The Idea File

I used to hear writers complain about the people who ask, “Where do you get your ideas?” I’ve been asked that, but not so much any more. Maybe it’s because the people I associate with, even if they aren’t writers, already know a version of the real answer. It’s not the snide put-off: There’s a shop in Poughkeepsie where, for ten dollars, you’ll get a list of five good story ideas, or its variations.

The real answers are different for each writer, but many of them are something like: It’s not where do I find them, it’s choosing the best one at the moment, out of all of those in my head. It’s recognizing a good idea when it comes along, because of the way it resonates, the way it won’t leave me alone, not because it’s clever.
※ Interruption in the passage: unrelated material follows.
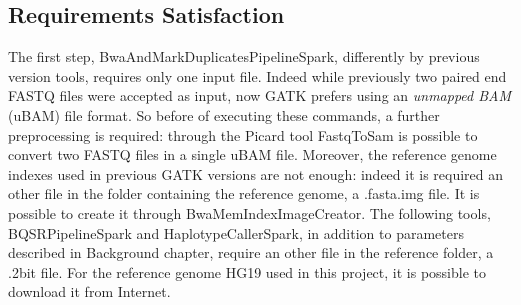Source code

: \subsection{Requirements Satisfaction}
The first step, BwaAndMarkDuplicatesPipelineSpark, differently by previous version tools, requires only one input file. Indeed while previously two paired end FASTQ files were accepted as input, now GATK prefers using an \textit{unmapped BAM} (uBAM) file format. So before of executing these commands, a further preprocessing is required: through the Picard tool FastqToSam is possible to convert two FASTQ files in a single uBAM file.\newline
Moreover, the reference genome indexes used in previous GATK versions are not enough: indeed it is required an other file in the folder containing the reference genome, a .fasta.img file. It is possible to create it through BwaMemIndexImageCreator.\newline
The following tools, BQSRPipelineSpark and HaplotypeCallerSpark, in addition to parameters described in Background chapter, require an other file in the reference folder, a .2bit file. For the reference genome HG19 used in this project, it is possible to download it from Internet.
I knew someone at college who had a card file of ideas. He had five of those green library boxes with drawers, which could each hold five hundred cards. I don’t see many of those any more either. He was so proud of them. Every time he got a story idea, he wrote it down on a card, with a key word at the top, and filed it away.

I don’t know how many idea cards he actually had, surely not as many as twenty five hundred. But he just hadn’t gotten around to actually writing a story yet. Too many ideas, not enough story.

Ideas come to me all the time. Most of them I forget about at once. Every so often, an idea just won’t go away. That one I write down so I can stop thinking about it. I have a few of those somewhere. But sometimes, an idea will grab me so hard, that I have to actually sit down and start developing the story right then, even if I’m already working on one. That happens only once every couple-three years or so. 

I am working on three books at the moment, code named The Empty House, Star Kings, and Soul Stone. When I run out of steam on one of them, I switch to another. I’m making progress on all three. 

Who needs another idea when you’re writing three novels simultaneously? I have all I can deal with at the moment.